Before Amity: The Analyst, the VP, the $450M Bet
Yang started at Morgan Stanley's Menlo Park technology investment banking group sometime around 2013 - the kind of apprenticeship that teaches you exactly how deals look from the outside. Then he moved to Highland Capital Partners, an $8B global venture firm, as a Vice President. At Highland, he didn't just manage a portfolio. He found nuTonomy.
nuTonomy was a small autonomous vehicle startup founded by two MIT robotics researchers, Karl Iagnemma and Emilio Frazzoli. Yang sourced Highland's investment. Less than a year later, Delphi - the automotive supplier racing to build a self-driving stack - acquired nuTonomy for $450 million. That is the kind of pattern recognition that earns you the right to start your own fund.
The Amity Model: Slow Down to Win
Yang and Reim launched Amity in 2016 with a thesis that runs counter to how most early-stage funds operate. Rather than building a sprawling portfolio of fifty or sixty positions and hoping for power law outcomes at the far end, Amity writes three to five checks per year. Lead the round. Join the board. Stay.
The name itself is a signal. "Amity" - a word meaning deep, durable goodwill between parties - isn't accidental branding. It's a contract with founders. The pitch to a first-time founder considering Amity is not "we have pattern recognition across hundreds of deals." It's "we have one person on your board and they are going to be there for every hard conversation you need to have."
What He Actually Looks For
Yang's language around founders is specific. He uses two words repeatedly: "obsessive" and "high-agency." The first is about conviction - the founder who cannot stop thinking about the problem even when the problem is telling them to stop. The second is about action - the founder who, when the obvious path closes, finds a non-obvious one instead of filing a help ticket.
His initial check size targets $1 to $5 million, and he has led rounds at pre-seed, seed, and Series A. The specific number matters less than the math behind it: at three to five deals per year and concentrated positions, every single check has to work. There is no hiding a bad bet in volume.
The Portfolio: Exits, Unicorns, and Active Boards
The Amity portfolio includes companies that define their categories. CaptivateIQ, which Yang invested in and continues to manage, is the dominant sales commission management platform and reached unicorn status. Evisort - where Yang sat on the board from the early days - was acquired by Workday in September 2024, one of the cleaner enterprise software exits of the year. Talkdesk, Socure, and other portfolio names have crossed $1B valuations.
On the earlier side of the portfolio, Yang currently sits on the boards of Sully.ai (AI-native healthcare documentation, invested April 2024), Controlrooms.ai (board member since December 2021), Arketa (fitness platform, joined July 2022), Element, Mayfair, and Usage AI. The board seat count - six active positions - is not a badge of busyness. It is a map of where he thinks the next round of category leaders is building.

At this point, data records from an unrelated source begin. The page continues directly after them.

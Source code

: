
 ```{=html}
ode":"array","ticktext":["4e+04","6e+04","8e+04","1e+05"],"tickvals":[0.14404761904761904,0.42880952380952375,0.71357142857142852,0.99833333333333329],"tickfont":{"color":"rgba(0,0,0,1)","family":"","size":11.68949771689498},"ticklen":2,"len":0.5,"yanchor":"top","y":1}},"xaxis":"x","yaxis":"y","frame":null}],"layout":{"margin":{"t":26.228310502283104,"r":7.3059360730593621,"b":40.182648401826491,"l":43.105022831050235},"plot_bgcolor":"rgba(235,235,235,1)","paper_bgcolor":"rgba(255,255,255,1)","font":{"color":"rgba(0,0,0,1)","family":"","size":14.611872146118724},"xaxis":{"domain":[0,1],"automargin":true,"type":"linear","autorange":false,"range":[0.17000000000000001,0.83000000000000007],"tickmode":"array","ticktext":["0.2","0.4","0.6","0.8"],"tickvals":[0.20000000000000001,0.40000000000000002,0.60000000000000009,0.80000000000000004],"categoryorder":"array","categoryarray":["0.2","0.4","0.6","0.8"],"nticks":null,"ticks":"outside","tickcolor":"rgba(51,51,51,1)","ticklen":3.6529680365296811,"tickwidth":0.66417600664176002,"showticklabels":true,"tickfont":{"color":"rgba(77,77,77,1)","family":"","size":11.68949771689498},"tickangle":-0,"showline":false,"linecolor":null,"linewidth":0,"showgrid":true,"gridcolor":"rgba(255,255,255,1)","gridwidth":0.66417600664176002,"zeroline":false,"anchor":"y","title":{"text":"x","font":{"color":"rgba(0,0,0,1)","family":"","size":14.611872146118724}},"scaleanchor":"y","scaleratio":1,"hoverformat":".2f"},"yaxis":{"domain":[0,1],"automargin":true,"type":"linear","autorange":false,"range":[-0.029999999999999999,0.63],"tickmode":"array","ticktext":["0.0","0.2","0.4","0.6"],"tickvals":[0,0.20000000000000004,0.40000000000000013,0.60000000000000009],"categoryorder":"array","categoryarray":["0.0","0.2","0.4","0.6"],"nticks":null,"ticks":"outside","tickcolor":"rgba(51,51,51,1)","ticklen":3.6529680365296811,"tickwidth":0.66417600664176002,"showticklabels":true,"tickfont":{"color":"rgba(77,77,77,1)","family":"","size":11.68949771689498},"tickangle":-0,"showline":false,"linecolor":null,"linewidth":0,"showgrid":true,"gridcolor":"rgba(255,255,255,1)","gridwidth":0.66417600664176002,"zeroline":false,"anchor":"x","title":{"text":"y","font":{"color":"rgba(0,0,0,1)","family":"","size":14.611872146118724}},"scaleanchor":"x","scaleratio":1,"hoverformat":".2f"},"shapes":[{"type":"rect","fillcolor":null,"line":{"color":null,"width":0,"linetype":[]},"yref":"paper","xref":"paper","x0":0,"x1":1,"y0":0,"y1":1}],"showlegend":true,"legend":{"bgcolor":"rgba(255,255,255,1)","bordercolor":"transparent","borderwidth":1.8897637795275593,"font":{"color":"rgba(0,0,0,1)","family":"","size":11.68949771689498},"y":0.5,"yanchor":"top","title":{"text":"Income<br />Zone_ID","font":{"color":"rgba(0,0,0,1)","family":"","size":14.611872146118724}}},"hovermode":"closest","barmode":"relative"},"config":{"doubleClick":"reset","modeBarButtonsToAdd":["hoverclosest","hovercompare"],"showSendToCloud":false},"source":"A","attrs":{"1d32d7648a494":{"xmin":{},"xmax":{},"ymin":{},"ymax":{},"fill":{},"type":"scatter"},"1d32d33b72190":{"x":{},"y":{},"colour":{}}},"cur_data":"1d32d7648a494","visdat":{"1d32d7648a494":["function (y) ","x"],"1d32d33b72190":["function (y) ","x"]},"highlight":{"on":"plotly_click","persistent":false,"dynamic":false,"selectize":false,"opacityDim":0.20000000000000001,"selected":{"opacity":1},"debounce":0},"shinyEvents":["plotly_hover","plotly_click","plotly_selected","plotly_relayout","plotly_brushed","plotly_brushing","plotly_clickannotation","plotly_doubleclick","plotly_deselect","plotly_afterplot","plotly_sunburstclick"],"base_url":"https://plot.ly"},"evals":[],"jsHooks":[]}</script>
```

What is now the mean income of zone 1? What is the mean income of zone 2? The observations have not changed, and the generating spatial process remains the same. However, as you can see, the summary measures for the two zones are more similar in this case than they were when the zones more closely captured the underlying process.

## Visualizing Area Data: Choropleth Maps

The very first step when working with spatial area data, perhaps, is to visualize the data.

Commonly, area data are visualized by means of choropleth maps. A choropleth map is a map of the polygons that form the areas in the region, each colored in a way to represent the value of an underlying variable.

Beyond the venture portfolio, Yang sits on the board of Advancing Women in Product, a non-profit that works to move more women into product management careers. It is the kind of board seat that doesn't show up in fund metrics, which is partly the point.
What Comes Next
Amity Ventures Fund III is currently at $1.8 billion in assets under management - a significant step up from the firm's early funds. The investment pace and strategy remain unchanged: three to five deals per year, lead the round, join the board, stay through the hard conversations. Yang continues to focus his deal sourcing on AI, SaaS, consumer internet, logistics, and audiotech, with the recent Sully.ai investment suggesting the healthcare AI wave is clearly on his radar.
The 20% unicorn hit rate is the kind of number that circulates in LP presentations and gets attributed to luck by people who haven't tracked the work behind it. Yang's record - from spotting nuTonomy at Highland to building Amity from scratch into a $1.8B fund with seven unicorn outcomes - suggests a more deliberate hand at work.